== TASK TO CARRY OUT ==
Each line below that contains "datatypes" counts once; report the total and nothing more.

== MATERIAL PROVIDED ==
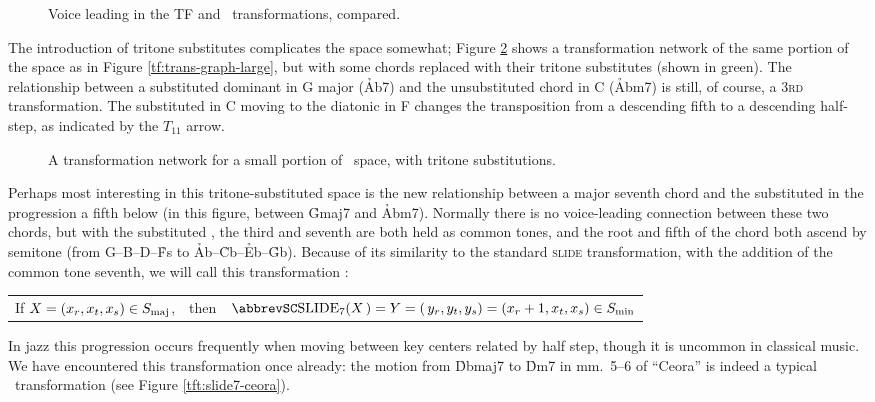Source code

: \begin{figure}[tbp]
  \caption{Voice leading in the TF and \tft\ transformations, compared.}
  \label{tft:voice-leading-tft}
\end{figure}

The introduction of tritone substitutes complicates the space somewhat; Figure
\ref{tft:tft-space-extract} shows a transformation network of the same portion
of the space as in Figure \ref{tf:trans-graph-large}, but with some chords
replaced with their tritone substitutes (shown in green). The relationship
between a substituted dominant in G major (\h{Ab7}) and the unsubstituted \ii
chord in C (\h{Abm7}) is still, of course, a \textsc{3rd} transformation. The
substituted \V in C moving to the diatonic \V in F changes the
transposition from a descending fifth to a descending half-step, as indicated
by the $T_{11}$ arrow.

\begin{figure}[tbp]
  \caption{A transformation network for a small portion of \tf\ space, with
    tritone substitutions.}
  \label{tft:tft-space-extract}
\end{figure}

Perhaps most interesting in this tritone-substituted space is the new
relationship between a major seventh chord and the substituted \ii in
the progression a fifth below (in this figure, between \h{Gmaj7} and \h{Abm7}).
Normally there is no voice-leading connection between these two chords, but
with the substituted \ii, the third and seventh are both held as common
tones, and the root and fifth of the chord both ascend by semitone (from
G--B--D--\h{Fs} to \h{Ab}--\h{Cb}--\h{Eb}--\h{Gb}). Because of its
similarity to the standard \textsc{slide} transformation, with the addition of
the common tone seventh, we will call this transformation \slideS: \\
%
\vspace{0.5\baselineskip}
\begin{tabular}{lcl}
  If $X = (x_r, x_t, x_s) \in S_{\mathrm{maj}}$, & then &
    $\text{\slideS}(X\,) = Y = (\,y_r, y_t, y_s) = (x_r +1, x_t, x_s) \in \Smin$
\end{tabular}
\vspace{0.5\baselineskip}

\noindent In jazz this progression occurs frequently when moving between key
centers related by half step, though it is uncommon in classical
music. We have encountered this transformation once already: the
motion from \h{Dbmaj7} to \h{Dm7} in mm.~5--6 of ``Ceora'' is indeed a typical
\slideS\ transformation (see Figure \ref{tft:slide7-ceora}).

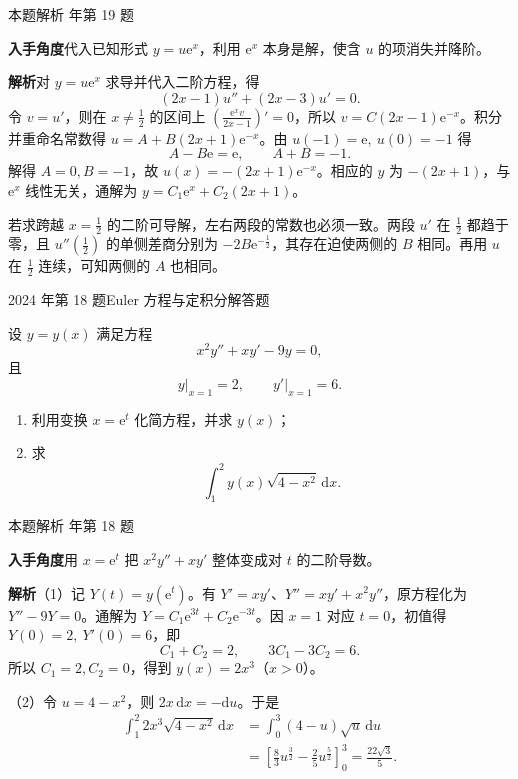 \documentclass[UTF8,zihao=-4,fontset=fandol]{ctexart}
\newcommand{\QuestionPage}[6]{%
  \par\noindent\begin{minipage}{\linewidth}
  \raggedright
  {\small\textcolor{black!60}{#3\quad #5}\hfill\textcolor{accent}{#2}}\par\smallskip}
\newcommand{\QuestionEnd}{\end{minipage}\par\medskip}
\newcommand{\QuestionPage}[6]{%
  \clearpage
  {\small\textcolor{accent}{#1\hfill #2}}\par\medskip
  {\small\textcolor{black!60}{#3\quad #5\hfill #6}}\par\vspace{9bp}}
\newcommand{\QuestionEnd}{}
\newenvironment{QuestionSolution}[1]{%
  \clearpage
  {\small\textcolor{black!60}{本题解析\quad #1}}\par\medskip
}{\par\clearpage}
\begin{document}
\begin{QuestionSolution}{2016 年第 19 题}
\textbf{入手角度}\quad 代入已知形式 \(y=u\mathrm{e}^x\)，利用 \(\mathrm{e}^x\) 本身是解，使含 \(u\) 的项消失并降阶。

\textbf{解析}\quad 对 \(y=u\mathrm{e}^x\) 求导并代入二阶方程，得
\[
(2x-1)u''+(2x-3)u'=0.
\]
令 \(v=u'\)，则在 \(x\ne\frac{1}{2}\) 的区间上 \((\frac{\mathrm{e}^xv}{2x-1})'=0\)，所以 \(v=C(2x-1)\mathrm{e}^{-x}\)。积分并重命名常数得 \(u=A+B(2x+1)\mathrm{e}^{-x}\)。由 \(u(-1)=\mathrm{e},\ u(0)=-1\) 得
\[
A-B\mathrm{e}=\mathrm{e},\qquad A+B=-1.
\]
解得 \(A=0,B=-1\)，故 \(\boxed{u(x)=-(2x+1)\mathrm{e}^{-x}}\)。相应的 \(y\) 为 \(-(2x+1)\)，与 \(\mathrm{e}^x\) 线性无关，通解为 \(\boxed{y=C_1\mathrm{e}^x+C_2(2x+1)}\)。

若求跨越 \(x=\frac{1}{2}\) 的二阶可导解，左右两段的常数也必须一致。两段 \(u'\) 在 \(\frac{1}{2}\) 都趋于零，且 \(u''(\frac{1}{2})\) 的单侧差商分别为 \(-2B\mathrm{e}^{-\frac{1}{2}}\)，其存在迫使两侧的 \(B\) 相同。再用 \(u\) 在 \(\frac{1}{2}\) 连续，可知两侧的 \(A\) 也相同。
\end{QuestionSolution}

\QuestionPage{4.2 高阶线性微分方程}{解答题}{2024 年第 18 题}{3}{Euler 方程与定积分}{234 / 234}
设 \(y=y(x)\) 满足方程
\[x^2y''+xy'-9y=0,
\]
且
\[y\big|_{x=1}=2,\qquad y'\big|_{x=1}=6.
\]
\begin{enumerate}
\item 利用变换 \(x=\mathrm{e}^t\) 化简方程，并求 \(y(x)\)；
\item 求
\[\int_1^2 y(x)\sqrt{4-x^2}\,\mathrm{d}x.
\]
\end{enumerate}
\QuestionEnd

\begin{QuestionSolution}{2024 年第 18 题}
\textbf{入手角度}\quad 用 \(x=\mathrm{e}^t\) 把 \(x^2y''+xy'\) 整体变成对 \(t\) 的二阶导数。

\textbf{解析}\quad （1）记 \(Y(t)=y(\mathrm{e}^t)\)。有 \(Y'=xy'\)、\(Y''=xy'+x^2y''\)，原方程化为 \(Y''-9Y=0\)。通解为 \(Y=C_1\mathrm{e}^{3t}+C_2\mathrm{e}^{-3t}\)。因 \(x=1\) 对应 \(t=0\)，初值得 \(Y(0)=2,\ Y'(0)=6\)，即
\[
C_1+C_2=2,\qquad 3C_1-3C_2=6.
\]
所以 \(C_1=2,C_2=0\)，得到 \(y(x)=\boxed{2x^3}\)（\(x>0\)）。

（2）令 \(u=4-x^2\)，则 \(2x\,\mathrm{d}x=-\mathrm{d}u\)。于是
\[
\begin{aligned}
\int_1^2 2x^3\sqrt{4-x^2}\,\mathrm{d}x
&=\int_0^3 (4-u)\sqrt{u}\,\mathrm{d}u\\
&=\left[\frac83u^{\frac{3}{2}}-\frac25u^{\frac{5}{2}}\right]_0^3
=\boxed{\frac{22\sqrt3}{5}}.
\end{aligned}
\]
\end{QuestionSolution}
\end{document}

--

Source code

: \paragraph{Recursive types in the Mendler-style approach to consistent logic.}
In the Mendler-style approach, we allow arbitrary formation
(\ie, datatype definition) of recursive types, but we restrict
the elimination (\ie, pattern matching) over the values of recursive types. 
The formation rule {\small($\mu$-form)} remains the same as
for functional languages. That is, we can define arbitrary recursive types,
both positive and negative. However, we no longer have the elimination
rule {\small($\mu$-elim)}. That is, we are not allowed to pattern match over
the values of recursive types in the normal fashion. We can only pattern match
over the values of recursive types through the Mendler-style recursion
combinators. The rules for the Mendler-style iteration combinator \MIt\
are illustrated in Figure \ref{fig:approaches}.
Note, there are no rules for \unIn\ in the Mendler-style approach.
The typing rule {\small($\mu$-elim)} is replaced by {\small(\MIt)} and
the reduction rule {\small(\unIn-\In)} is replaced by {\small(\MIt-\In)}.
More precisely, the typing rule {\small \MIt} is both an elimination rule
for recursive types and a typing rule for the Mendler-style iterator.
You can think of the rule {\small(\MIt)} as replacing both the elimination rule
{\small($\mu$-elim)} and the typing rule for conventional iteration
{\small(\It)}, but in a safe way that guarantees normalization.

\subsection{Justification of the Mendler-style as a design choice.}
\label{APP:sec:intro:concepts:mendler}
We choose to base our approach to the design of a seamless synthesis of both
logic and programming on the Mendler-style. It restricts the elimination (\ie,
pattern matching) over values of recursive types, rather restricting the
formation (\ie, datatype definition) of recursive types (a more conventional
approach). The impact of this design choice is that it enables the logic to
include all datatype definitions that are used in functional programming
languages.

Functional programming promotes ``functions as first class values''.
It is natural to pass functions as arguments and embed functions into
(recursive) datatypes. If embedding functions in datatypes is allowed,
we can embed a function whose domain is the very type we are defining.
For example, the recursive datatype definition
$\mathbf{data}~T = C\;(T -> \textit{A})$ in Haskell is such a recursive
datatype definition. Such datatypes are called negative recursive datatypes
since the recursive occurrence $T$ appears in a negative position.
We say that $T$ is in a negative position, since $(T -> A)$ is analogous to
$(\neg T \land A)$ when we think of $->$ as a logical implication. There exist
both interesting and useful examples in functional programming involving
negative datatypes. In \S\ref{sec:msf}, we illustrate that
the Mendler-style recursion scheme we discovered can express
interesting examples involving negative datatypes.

== TASK SOLUTION ==
4